Key words: Error Correction Code, Self-Immunity Technique, Register file Integrity, Vulnerability.

#### 1. INTRODUCTION

Over the last decade, and in spite of the increasingly complex architectures, and the fast growth of new technologies, the technology scaling has raised soft errors to become one of the major sources for processor crashing in many systems. Soft errors caused by charged particles are dangerous primarily in high-atmospheric, where heavy alpha particles are available. However, trends in today's nanometer technologies such as aggressive shrinking have made low-energy particles, which are more superabundant than high-energy particles, cause appropriate charge to provoke a soft error. The soft errors will become a cause of an inadmissible error rate problem in earthbound applications. Researchers have mainly and traditionally focused on reducing soft errors in memory and cache structures, due to their large sizes. On the other hand, relatively little work had been conducted for register files although they are very susceptible against soft errors. The corrupted data in any register, if not taken care of it, may propagate rapidly throughout the other parts of system's processor, leading to effective system reliability problems. In fact, soft errors in register files can be the cause of a large number of system failures. The considerable amount of faults that affect a system's processor usually come from the register file. Therefore, some processors protect their registers with Error Correction Code (ECC), but such solutions may be prohibitive in certain applications (like embedded) due to the significant impact in terms of area and power. Power consumption was conventionally a major problem in embedded systems due to their considerable effects on the system. To bridge the gap, there is an aggravated need of techniques to increase integrity of register file against soft errors with a small effect on both area and power overhead. This project addresses this challenge by introducing Self-Immunity Technique to improve the

register file integrity to soft errors, especially desirable for processors that demand high register file immunity under stringent constraints. Self-Immunity technique used for improving the integrity of register files against soft errors by storing the ECC in the unused bits of a register. It solves the problem of the area and power overhead that typically comes as a negative side effect in register file protection by achieving high area and power saving with a slight degrading in the register file vulnerability reduction (7%) compared to a full protection scheme.

#### 2. RELATED WORK AND BACKGROUND

The existing schemes of register file protection such as Triple Modular Redundancy (TMR) and ECC can achieve a high level of fault tolerance but they cannot be suitable solutions in embedded systems due to their power and area overheads. The protecting the whole register file with SEC-DED comes with about 20% power overhead.

The proposed approach utilizes the Cross-parity check as a method for correcting multiple errors in the register files.

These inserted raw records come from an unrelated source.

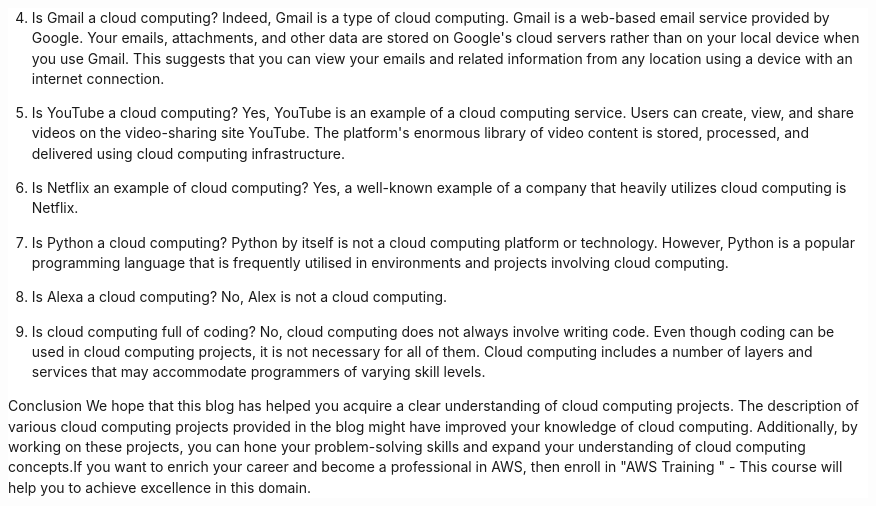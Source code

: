 4. Is Gmail a cloud computing?
Indeed, Gmail is a type of cloud computing. Gmail is a web-based email service provided by Google. Your emails, attachments, and other data are stored on Google's cloud servers rather than on your local device when you use Gmail. This suggests that you can view your emails and related information from any location using a device with an internet connection.

5. Is YouTube a cloud computing?
Yes, YouTube is an example of a cloud computing service. Users can create, view, and share videos on the video-sharing site YouTube. The platform's enormous library of video content is stored, processed, and delivered using cloud computing infrastructure.

6. Is Netflix an example of cloud computing?
Yes, a well-known example of a company that heavily utilizes cloud computing is Netflix. 

7. Is Python a cloud computing?
Python by itself is not a cloud computing platform or technology. However, Python is a popular programming language that is frequently utilised in environments and projects involving cloud computing. 

8. Is Alexa a cloud computing?
No, Alex is not a cloud computing. 

9. Is cloud computing full of coding?
No, cloud computing does not always involve writing code. Even though coding can be used in cloud computing projects, it is not necessary for all of them. Cloud computing includes a number of layers and services that may accommodate programmers of varying skill levels.

Conclusion
We hope that this blog has helped you acquire a clear understanding of cloud computing projects. The description of various cloud computing projects provided in the blog might have improved your knowledge of cloud computing. Additionally, by working on these projects, you can hone your problem-solving skills and expand your understanding of cloud computing concepts.If you want to enrich your career and become a professional in AWS, then enroll in "AWS Training " - This course will help you to achieve excellence in this domain.


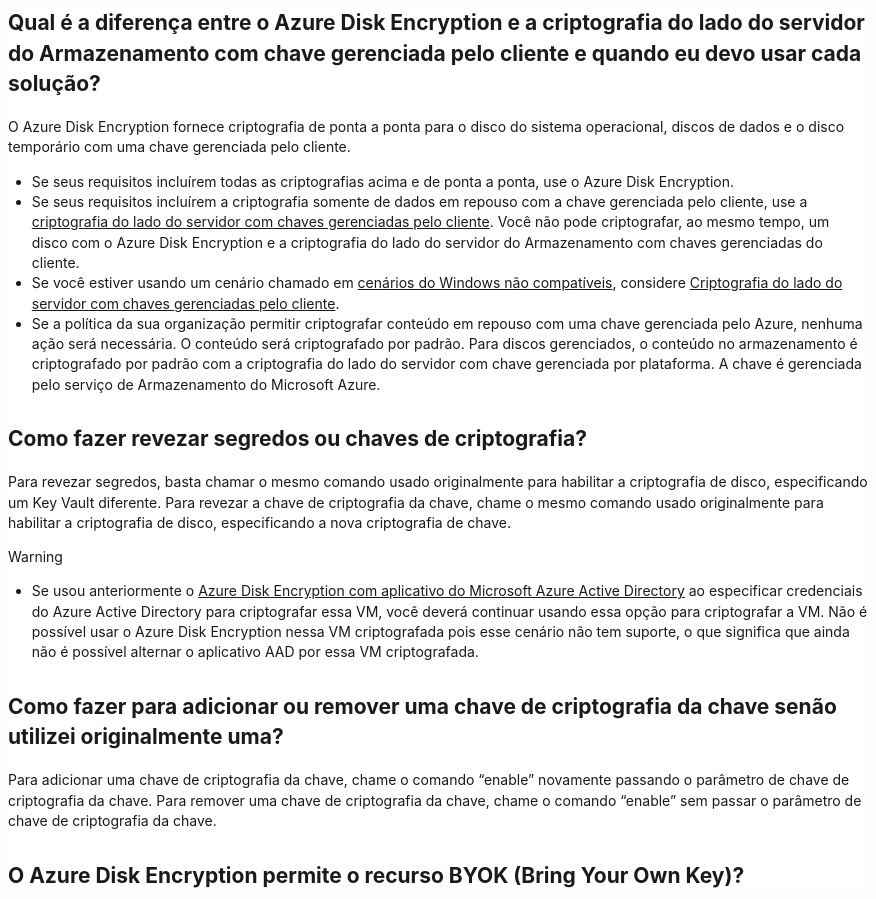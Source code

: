 ## <a name="how-is-azure-disk-encryption-different-from-storage-server-side-encryption-with-customer-managed-key-and-when-should-i-use-each-solution"></a>Qual é a diferença entre o Azure Disk Encryption e a criptografia do lado do servidor do Armazenamento com chave gerenciada pelo cliente e quando eu devo usar cada solução?

O Azure Disk Encryption fornece criptografia de ponta a ponta para o disco do sistema operacional, discos de dados e o disco temporário com uma chave gerenciada pelo cliente.

- Se seus requisitos incluírem todas as criptografias acima e de ponta a ponta, use o Azure Disk Encryption. 
- Se seus requisitos incluírem a criptografia somente de dados em repouso com a chave gerenciada pelo cliente, use a [criptografia do lado do servidor com chaves gerenciadas pelo cliente](disk-encryption.md). Você não pode criptografar, ao mesmo tempo, um disco com o Azure Disk Encryption e a criptografia do lado do servidor do Armazenamento com chaves gerenciadas do cliente.
- Se você estiver usando um cenário chamado em [cenários do Windows não compatíveis](disk-encryption-windows.md#unsupported-scenarios), considere [Criptografia do lado do servidor com chaves gerenciadas pelo cliente](disk-encryption.md). 
- Se a política da sua organização permitir criptografar conteúdo em repouso com uma chave gerenciada pelo Azure, nenhuma ação será necessária. O conteúdo será criptografado por padrão. Para discos gerenciados, o conteúdo no armazenamento é criptografado por padrão com a criptografia do lado do servidor com chave gerenciada por plataforma. A chave é gerenciada pelo serviço de Armazenamento do Microsoft Azure. 

## <a name="how-do-i-rotate-secrets-or-encryption-keys"></a>Como fazer revezar segredos ou chaves de criptografia?

Para revezar segredos, basta chamar o mesmo comando usado originalmente para habilitar a criptografia de disco, especificando um Key Vault diferente. Para revezar a chave de criptografia da chave, chame o mesmo comando usado originalmente para habilitar a criptografia de disco, especificando a nova criptografia de chave. 

>[!WARNING]
> - Se usou anteriormente o [Azure Disk Encryption com aplicativo do Microsoft Azure Active Directory](disk-encryption-windows-aad.md) ao especificar credenciais do Azure Active Directory para criptografar essa VM, você deverá continuar usando essa opção para criptografar a VM. Não é possível usar o Azure Disk Encryption nessa VM criptografada pois esse cenário não tem suporte, o que significa que ainda não é possível alternar o aplicativo AAD por essa VM criptografada.

## <a name="how-do-i-add-or-remove-a-key-encryption-key-if-i-didnt-originally-use-one"></a>Como fazer para adicionar ou remover uma chave de criptografia da chave senão utilizei originalmente uma?

Para adicionar uma chave de criptografia da chave, chame o comando “enable” novamente passando o parâmetro de chave de criptografia da chave. Para remover uma chave de criptografia da chave, chame o comando “enable” sem passar o parâmetro de chave de criptografia da chave.

## <a name="does-azure-disk-encryption-allow-you-to-bring-your-own-key-byok"></a>O Azure Disk Encryption permite o recurso BYOK (Bring Your Own Key)?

Building on the concept of Architectural Vulnerability Factor (AVF), it proposed the Register Vulnerability Factor (RVF) to describe the soft errors in registers can be spread to other system parts. In general, a value is written into a register, then it is read frequently, and later a new value is written again. Thus, any soft error occurring during "write-write" or "read- write" intervals will have no effect on the system, because it will be corrected automatically by the next write operation. The "write-read" and "read-read" intervals are called as vulnerable intervals as shown in Fig. 1. The RVF of a register is defined as the sum of the lengths of all its vulnerable intervals divided by the sum of the lengths of all its lifetimes.



Fig. 1. Different Register Access Intervals.

The pure software approach at compile level, re-schedules the instructions in order to decrease the RVF of a register file but the proposed technique is not always very effective because it may increase the execution cycles and even the RVF in some benchmarks. To reduce the area and power, to protect a subset of the registers instead of full protection schemes and modify the register allocation algorithm to assign the most sensitive registers against soft errors to the protected registers. The achieved RVF reduction is 23%, 41%, 67% and 93% for protecting 2, 4, 8 and 16 out of 32 registers respectively. A compile technique to reduce RVF by protecting a small part of memory and write the vulnerable register values in this memory by inserting load/store instructions but it increases both runtime and code size.

Another important approach is In-Register Replication "IRR", which exploits the fact that a large fraction of register values are less than or equal to 16 bits wide for 32-bit architectures. Such values can be replicated in the same register for increasing the integrity against soft errors. The maximizing register file integrity against soft errors by reducing the register file vulnerability. In either full or partial protection schemes, this reduction increases the area and power overheads.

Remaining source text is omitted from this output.